Sąsiad Polski zdecydował. Pozbyli się ostatniego śmigłowca od Rosjan
Czechy pożegnały ostatni śmigłowiec Mi-8 po sześciu dekadach służby. W 24. bazie transportowej w praskich Kbelach odbyła się ceremonia zakończenia eksploatacji tej maszyny.
Czechy oficjalnie pożegnały się ze śmigłowcem Mi-8, który przez sześć dekad służył w tamtejszych siłach zbrojnych. Na terenie 24. bazy transportowej w praskich Kbelach miały miejsce wyjątkowe uroczystości, co potwierdziła minister obrony, Jana Černochová.

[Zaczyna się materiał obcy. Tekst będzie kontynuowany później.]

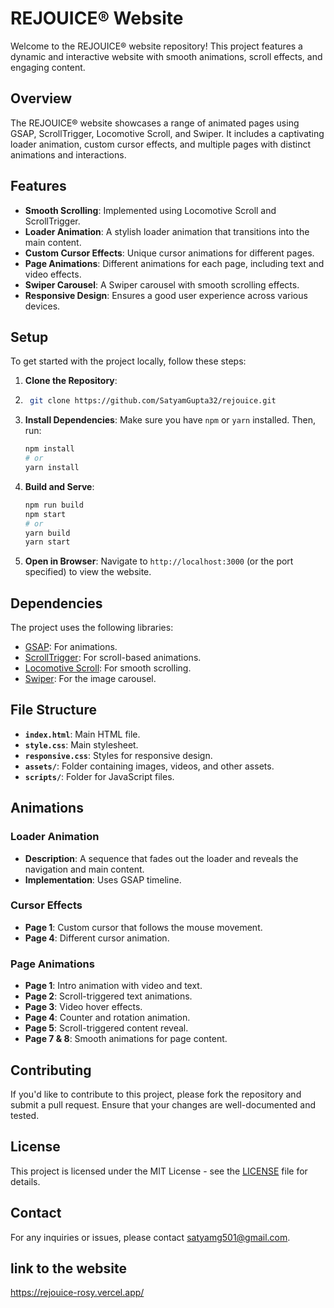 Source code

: ﻿# REJOUICE® Website

Welcome to the REJOUICE® website repository! This project features a dynamic and interactive website with smooth animations, scroll effects, and engaging content.

## Overview

The REJOUICE® website showcases a range of animated pages using GSAP, ScrollTrigger, Locomotive Scroll, and Swiper. It includes a captivating loader animation, custom cursor effects, and multiple pages with distinct animations and interactions.

## Features

- **Smooth Scrolling**: Implemented using Locomotive Scroll and ScrollTrigger.
- **Loader Animation**: A stylish loader animation that transitions into the main content.
- **Custom Cursor Effects**: Unique cursor animations for different pages.
- **Page Animations**: Different animations for each page, including text and video effects.
- **Swiper Carousel**: A Swiper carousel with smooth scrolling effects.
- **Responsive Design**: Ensures a good user experience across various devices.

## Setup

To get started with the project locally, follow these steps:

1. **Clone the Repository**:
2.
    ```bash
     git clone https://github.com/SatyamGupta32/rejouice.git
    ```

3. **Install Dependencies**:
    Make sure you have `npm` or `yarn` installed. Then, run:
    ```bash
    npm install
    # or
    yarn install
    ```

4. **Build and Serve**:
    ```bash
    npm run build
    npm start
    # or
    yarn build
    yarn start
    ```

5. **Open in Browser**:
    Navigate to `http://localhost:3000` (or the port specified) to view the website.

## Dependencies

The project uses the following libraries:

- [GSAP](https://greensock.com/gsap/): For animations.
- [ScrollTrigger](https://greensock.com/scrolltrigger/): For scroll-based animations.
- [Locomotive Scroll](https://locomotivemtl.github.io/locomotive-scroll/): For smooth scrolling.
- [Swiper](https://swiperjs.com/): For the image carousel.

## File Structure

- **`index.html`**: Main HTML file.
- **`style.css`**: Main stylesheet.
- **`responsive.css`**: Styles for responsive design.
- **`assets/`**: Folder containing images, videos, and other assets.
- **`scripts/`**: Folder for JavaScript files.

## Animations

### Loader Animation

- **Description**: A sequence that fades out the loader and reveals the navigation and main content.
- **Implementation**: Uses GSAP timeline.

### Cursor Effects

- **Page 1**: Custom cursor that follows the mouse movement.
- **Page 4**: Different cursor animation.

### Page Animations

- **Page 1**: Intro animation with video and text.
- **Page 2**: Scroll-triggered text animations.
- **Page 3**: Video hover effects.
- **Page 4**: Counter and rotation animation.
- **Page 5**: Scroll-triggered content reveal.
- **Page 7 & 8**: Smooth animations for page content.

## Contributing

If you'd like to contribute to this project, please fork the repository and submit a pull request. Ensure that your changes are well-documented and tested.

## License

This project is licensed under the MIT License - see the [LICENSE](LICENSE) file for details.

## Contact

For any inquiries or issues, please contact [satyamg501@gmail.com](mailto:your-email@example.com).

## link to the website
https://rejouice-rosy.vercel.app/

W trakcie ceremonii ostatni lot śmigłowcem wykonał dowódca bazy, generał brygady Jaroslav Falta. Minister obrony Czech Jana Černochová podkreśliła, że Mi-8 symbolizował transportową potęgę czeskiego lotnictwa przez ponad pół wieku.
Symbol niezawodności i wyzwań finansowych
Černochová zaznaczyła, że Mi-8 stał się wzorem niezawodności, ale jednocześnie przypomniał o długotrwałym niedofinansowaniu armii. Obecnie trwa największa modernizacja czeskich sił zbrojnych od lat.
Dlaczego jest problem z recyklingiem plastiku?
Od lat 70. XX wieku śmigłowce Mi-8 wykonywały liczne zadania, w tym transportowe i desantowe, oraz specjalne misje, takie jak przewóz prezydentów i wysokich rangą urzędników. W latach 1988-1989 do Kbel przybyły cztery zmodernizowane wersje VIP tych maszyn, które mogły przewozić do 15 pasażerów i działać w trudnych warunkach pogodowych. Mi-8 były produkowane w ZSRR, a obecnie są budowane w Rosji.
Koniec epoki Mi-8
Ostatni z eksploatowanych Mi-8, oznaczony numerem 0836, został wyprodukowany w 1988 r. W ciągu swojej służby wylatał ponad 5150 godzin, stając się symbolem zakończenia pewnej ery w czeskim lotnictwie.
- Mi-8 nigdy nie zawiódł - powiedział generał Jaroslav Falta, zaznaczając, że dla wielu osób ta maszyna była częścią życia.
Na pożegnanie minister obrony wręczyła 24. bazie odznaczenie w postaci Krzyża Zasługi I stopnia. Uroczystość była hołdem dla pokoleń pilotów i techników, którzy przez lata dbali o tę legendarną maszynę na czeskim niebie.